[What needs to be done] Using the listing below, copy exactly the lines from the one containing "return words.filter(word =>" to the one containing "Где indexOf() полезен?", both lines included, and no others.
▬▬▬▬▬▬▬▬▬▬
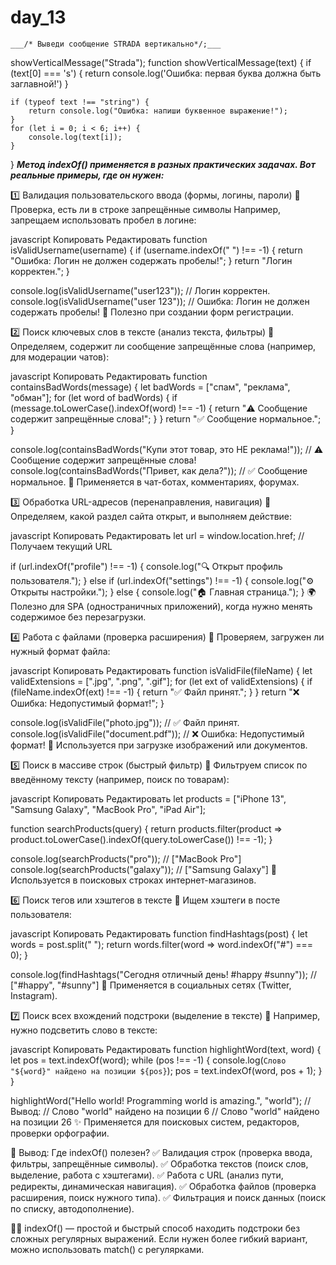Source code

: # day_13
    ___/* Выведи сообщение STRADA вертикально*/;___
showVerticalMessage("Strada");
function showVerticalMessage(text) {
    if (text[0] === 's') {
        return console.log('Ошибка: первая буква должна быть заглавной!')
    }
    
    if (typeof text !== "string") {
        return console.log("Ошибка: напиши буквенное выражение!");
    }
    for (let i = 0; i < 6; i++) {
        console.log(text[i]);
    }
}
___Метод indexOf() применяется в разных практических задачах. Вот реальные примеры, где он нужен:___

1️⃣ Валидация пользовательского ввода (формы, логины, пароли)
📌 Проверка, есть ли в строке запрещённые символы
Например, запрещаем использовать пробел в логине:

javascript
Копировать
Редактировать
function isValidUsername(username) {
    if (username.indexOf(" ") !== -1) {
        return "Ошибка: Логин не должен содержать пробелы!";
    }
    return "Логин корректен.";
}

console.log(isValidUsername("user123"));  // Логин корректен.
console.log(isValidUsername("user 123")); // Ошибка: Логин не должен содержать пробелы!
🛑 Полезно при создании форм регистрации.

2️⃣ Поиск ключевых слов в тексте (анализ текста, фильтры)
📌 Определяем, содержит ли сообщение запрещённые слова (например, для модерации чатов):

javascript
Копировать
Редактировать
function containsBadWords(message) {
    let badWords = ["спам", "реклама", "обман"];
    for (let word of badWords) {
        if (message.toLowerCase().indexOf(word) !== -1) {
            return "⚠️ Сообщение содержит запрещённые слова!";
        }
    }
    return "✅ Сообщение нормальное.";
}

console.log(containsBadWords("Купи этот товар, это НЕ реклама!")); // ⚠️ Сообщение содержит запрещённые слова!
console.log(containsBadWords("Привет, как дела?")); // ✅ Сообщение нормальное.
🚀 Применяется в чат-ботах, комментариях, форумах.

3️⃣ Обработка URL-адресов (перенаправления, навигация)
📌 Определяем, какой раздел сайта открыт, и выполняем действие:

javascript
Копировать
Редактировать
let url = window.location.href; // Получаем текущий URL

if (url.indexOf("profile") !== -1) {
    console.log("🔍 Открыт профиль пользователя.");
} else if (url.indexOf("settings") !== -1) {
    console.log("⚙️ Открыты настройки.");
} else {
    console.log("🏠 Главная страница.");
}
🌍 Полезно для SPA (одностраничных приложений), когда нужно менять содержимое без перезагрузки.

4️⃣ Работа с файлами (проверка расширения)
📌 Проверяем, загружен ли нужный формат файла:

javascript
Копировать
Редактировать
function isValidFile(fileName) {
    let validExtensions = [".jpg", ".png", ".gif"];
    for (let ext of validExtensions) {
        if (fileName.indexOf(ext) !== -1) {
            return "✅ Файл принят.";
        }
    }
    return "❌ Ошибка: Недопустимый формат!";
}

console.log(isValidFile("photo.jpg"));  // ✅ Файл принят.
console.log(isValidFile("document.pdf")); // ❌ Ошибка: Недопустимый формат!
📂 Используется при загрузке изображений или документов.

5️⃣ Поиск в массиве строк (быстрый фильтр)
📌 Фильтруем список по введённому тексту (например, поиск по товарам):

javascript
Копировать
Редактировать
let products = ["iPhone 13", "Samsung Galaxy", "MacBook Pro", "iPad Air"];

function searchProducts(query) {
    return products.filter(product => product.toLowerCase().indexOf(query.toLowerCase()) !== -1);
}

console.log(searchProducts("pro")); // ["MacBook Pro"]
console.log(searchProducts("galaxy")); // ["Samsung Galaxy"]
🔎 Используется в поисковых строках интернет-магазинов.

6️⃣ Поиск тегов или хэштегов в тексте
📌 Ищем хэштеги в посте пользователя:

javascript
Копировать
Редактировать
function findHashtags(post) {
    let words = post.split(" ");
    return words.filter(word => word.indexOf("#") === 0);
}

console.log(findHashtags("Сегодня отличный день! #happy #sunny")); // ["#happy", "#sunny"]
📲 Применяется в социальных сетях (Twitter, Instagram).

7️⃣ Поиск всех вхождений подстроки (выделение в тексте)
📌 Например, нужно подсветить слово в тексте:

javascript
Копировать
Редактировать
function highlightWord(text, word) {
    let pos = text.indexOf(word);
    while (pos !== -1) {
        console.log(`Слово "${word}" найдено на позиции ${pos}`);
        pos = text.indexOf(word, pos + 1);
    }
}

highlightWord("Hello world! Programming world is amazing.", "world");
// Вывод:
// Слово "world" найдено на позиции 6
// Слово "world" найдено на позиции 26
✨ Применяется для поисковых систем, редакторов, проверки орфографии.

📌 Вывод: Где indexOf() полезен?
✅ Валидация строк (проверка ввода, фильтры, запрещённые символы).
✅ Обработка текстов (поиск слов, выделение, работа с хэштегами).
✅ Работа с URL (анализ пути, редиректы, динамическая навигация).
✅ Обработка файлов (проверка расширения, поиск нужного типа).
✅ Фильтрация и поиск данных (поиск по списку, автодополнение).

👨‍💻 indexOf() — простой и быстрый способ находить подстроки без сложных регулярных выражений.
Если нужен более гибкий вариант, можно использовать match() с регулярками.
▬▬▬▬▬▬▬▬▬▬
[Worked solution]
    return words.filter(word => word.indexOf("#") === 0);
}

console.log(findHashtags("Сегодня отличный день! #happy #sunny")); // ["#happy", "#sunny"]
📲 Применяется в социальных сетях (Twitter, Instagram).

7️⃣ Поиск всех вхождений подстроки (выделение в тексте)
📌 Например, нужно подсветить слово в тексте:

javascript
Копировать
Редактировать
function highlightWord(text, word) {
    let pos = text.indexOf(word);
    while (pos !== -1) {
        console.log(`Слово "${word}" найдено на позиции ${pos}`);
        pos = text.indexOf(word, pos + 1);
    }
}

highlightWord("Hello world! Programming world is amazing.", "world");
// Вывод:
// Слово "world" найдено на позиции 6
// Слово "world" найдено на позиции 26
✨ Применяется для поисковых систем, редакторов, проверки орфографии.

📌 Вывод: Где indexOf() полезен?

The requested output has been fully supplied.